Jesús nos enseña que el Padre tiene un designio de amor para cada uno de nosotros, nos ama con un amor personal y, si creemos en ese amor y correspondemos con el nuestro –ésa es la condición–, hace que todo coopere al bien. A Jesús nada le sucedió por casualidad, ni siquiera la pasión y la muerte.

Y luego vino la Resurrección, cuya fiesta solemne celebramos este mes.

El ejemplo de Jesús resucitado debe iluminar nuestra vida. Todo lo que se presenta, lo que sucede, lo que nos rodea y también todo lo que nos hace sufrir lo debemos saber leer como voluntad de Dios, que nos ama, o como una permisión suya, que de todos modos nos ama. Entonces, todo tendrá sentido en la vida, todo será extremadamente útil, incluso lo que de momento nos parece incomprensible y absurdo o lo que nos puede sumir en una angustia mortal, como a Jesús. Bastará con que, junto con Él, sepamos repetir con un acto de total confianza en el Padre:

«No se haga lo que yo quiero, sino lo que quieres tú».

Su voluntad es que vivamos, que le demos gracias con alegría por los dones de la vida, aunque, ciertamente, a veces no es como nos la imaginamos: un objetivo ante el que resignarse, especialmente cuando nos topamos con el dolor, ni una serie de actos monótonos diseminados por nuestra existencia.

La voluntad de Dios es su voz, que continuamente nos habla y nos invita; es su modo de expresarnos su amor para darnos la plenitud de su Vida.

Podríamos imaginárnosla como el sol, cuyos rayos representan la voluntad de Dios sobre cada uno de nosotros. Cada uno camina por un rayo, distinto del rayo de quien está al lado, pero en cualquier caso un rayo del sol, es decir, la voluntad de Dios. De modo que todos hacemos una sola voluntad, la de Dios, pero para cada uno es diferente. Cuanto más se acercan los rayos al sol, más se acercan entre sí. También nosotros, cuanto más nos acercamos a Dios –haciendo cada vez más perfectamente la divina voluntad–, más nos acercamos entre nosotros… hasta que todos seamos uno.

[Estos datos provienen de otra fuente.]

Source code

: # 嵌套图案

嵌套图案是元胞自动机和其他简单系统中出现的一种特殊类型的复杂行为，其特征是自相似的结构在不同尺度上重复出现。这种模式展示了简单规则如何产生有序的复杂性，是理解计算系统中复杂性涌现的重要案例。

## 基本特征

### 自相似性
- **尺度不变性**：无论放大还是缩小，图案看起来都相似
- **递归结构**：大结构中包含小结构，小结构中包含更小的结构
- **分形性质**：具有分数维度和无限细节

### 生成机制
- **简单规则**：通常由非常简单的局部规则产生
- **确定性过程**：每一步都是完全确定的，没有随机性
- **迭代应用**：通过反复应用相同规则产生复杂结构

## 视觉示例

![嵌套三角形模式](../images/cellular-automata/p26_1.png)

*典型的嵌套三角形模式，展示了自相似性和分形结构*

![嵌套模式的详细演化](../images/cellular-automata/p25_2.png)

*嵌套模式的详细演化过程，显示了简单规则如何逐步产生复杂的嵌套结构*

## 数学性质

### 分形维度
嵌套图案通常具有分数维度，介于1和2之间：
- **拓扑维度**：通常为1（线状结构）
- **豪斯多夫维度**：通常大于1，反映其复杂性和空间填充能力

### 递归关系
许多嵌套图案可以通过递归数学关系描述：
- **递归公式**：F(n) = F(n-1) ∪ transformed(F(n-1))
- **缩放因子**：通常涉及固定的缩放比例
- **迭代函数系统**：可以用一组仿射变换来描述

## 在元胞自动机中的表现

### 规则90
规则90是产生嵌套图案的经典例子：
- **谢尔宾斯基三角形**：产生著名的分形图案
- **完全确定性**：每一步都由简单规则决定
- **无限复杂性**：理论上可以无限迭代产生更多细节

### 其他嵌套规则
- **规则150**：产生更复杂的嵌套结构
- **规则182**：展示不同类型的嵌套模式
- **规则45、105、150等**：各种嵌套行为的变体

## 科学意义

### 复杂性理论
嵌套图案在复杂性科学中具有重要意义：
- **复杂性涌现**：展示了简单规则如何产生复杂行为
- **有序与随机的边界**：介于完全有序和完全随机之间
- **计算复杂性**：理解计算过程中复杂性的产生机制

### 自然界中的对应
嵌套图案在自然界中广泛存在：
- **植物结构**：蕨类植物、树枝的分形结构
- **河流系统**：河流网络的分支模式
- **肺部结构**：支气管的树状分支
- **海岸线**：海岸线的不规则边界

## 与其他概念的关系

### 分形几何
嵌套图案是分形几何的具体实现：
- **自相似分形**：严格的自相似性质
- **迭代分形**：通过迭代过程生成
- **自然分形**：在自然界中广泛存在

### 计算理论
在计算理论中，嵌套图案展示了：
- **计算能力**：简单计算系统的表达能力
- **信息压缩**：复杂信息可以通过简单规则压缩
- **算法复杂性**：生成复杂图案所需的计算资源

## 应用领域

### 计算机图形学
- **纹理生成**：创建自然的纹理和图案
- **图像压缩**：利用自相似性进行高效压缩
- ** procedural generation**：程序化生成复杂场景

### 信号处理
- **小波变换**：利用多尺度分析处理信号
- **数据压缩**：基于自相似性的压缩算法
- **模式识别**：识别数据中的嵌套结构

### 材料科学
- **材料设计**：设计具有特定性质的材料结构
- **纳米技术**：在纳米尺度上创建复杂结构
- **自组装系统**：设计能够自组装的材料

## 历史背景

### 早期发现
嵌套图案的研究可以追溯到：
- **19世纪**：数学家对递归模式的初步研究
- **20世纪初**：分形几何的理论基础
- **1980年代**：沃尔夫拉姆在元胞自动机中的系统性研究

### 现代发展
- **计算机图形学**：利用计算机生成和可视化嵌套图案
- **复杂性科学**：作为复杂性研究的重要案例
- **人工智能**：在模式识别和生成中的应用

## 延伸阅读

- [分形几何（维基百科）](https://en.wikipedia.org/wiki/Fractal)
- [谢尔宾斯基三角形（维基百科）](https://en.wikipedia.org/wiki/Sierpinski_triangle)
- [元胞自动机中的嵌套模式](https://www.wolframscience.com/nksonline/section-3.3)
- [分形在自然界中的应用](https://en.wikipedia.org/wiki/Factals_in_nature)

Si vivimos así, todo puede cambiar en nuestra vida. Más que estar con quien nos gusta y amarlos sólo a ellos, podemos relacionarnos con todos los que la voluntad de Dios pone a nuestro lado. En vez de preferir lo que más nos gusta, podemos entregarnos a lo que la voluntad de Dios nos sugiere, y preferirlo. El estar completamente proyectados en la divina voluntad de ese momento («lo que quieres tú») nos llevará como consecuencia a desapegarnos de todas las cosas y de nuestro yo («no lo que yo quiero»), un desapego que no buscamos adrede, pues buscamos sólo a Dios, pero que de hecho encontramos. Entonces la alegría será plena. Basta con sumergirse en el momento que pasa y hacer en ese momento la voluntad de Dios, repitiendo:

«No se haga lo que yo quiero, sino lo que quieres tú».

 

El momento pasado ya no existe; el futuro todavía no está en nuestro poder. Es como un viajero que va en tren: para llegar a su destino no camina hacia adelante y atrás en el tren, sino que se queda sentado en su sitio. Así es como tenemos que estar: firmes en el presente. El tren del tiempo camina por sí solo. A Dios sólo lo podemos amar en el presente que se nos da pronunciando nuestro «sí» a su voluntad de un modo fuerte, radical, decidido y activo.

Amemos, pues, ofreciendo una sonrisa, llevando a cabo un trabajo, conduciendo el coche, preparando la comida, organizando una actividad o amemos a la persona que sufre a nuestro lado.

Y no deben atemorizarnos las pruebas ni el dolor si en ellos sabemos reconocer, como Jesús, la voluntad de Dios, es decir, su amor por cada uno de nosotros. Es más, podremos rezar diciendo: «Señor, haz que no tema nada, ¡porque todo lo que suceda no será más que tu voluntad! Señor, que no desee nada, pues no hay nada más deseable que tu voluntad.

»¿Qué es lo que importa en la vida? Tu voluntad es lo que importa.

»Que no me desaliente por nada, porque en todo está tu voluntad. Que no me enardezca por nada, porque todo es voluntad tuya».

Chiara Lubich


Palabra de vida, abril 2003, publicada en Ciudad Nueva, nº 397, pág. 24.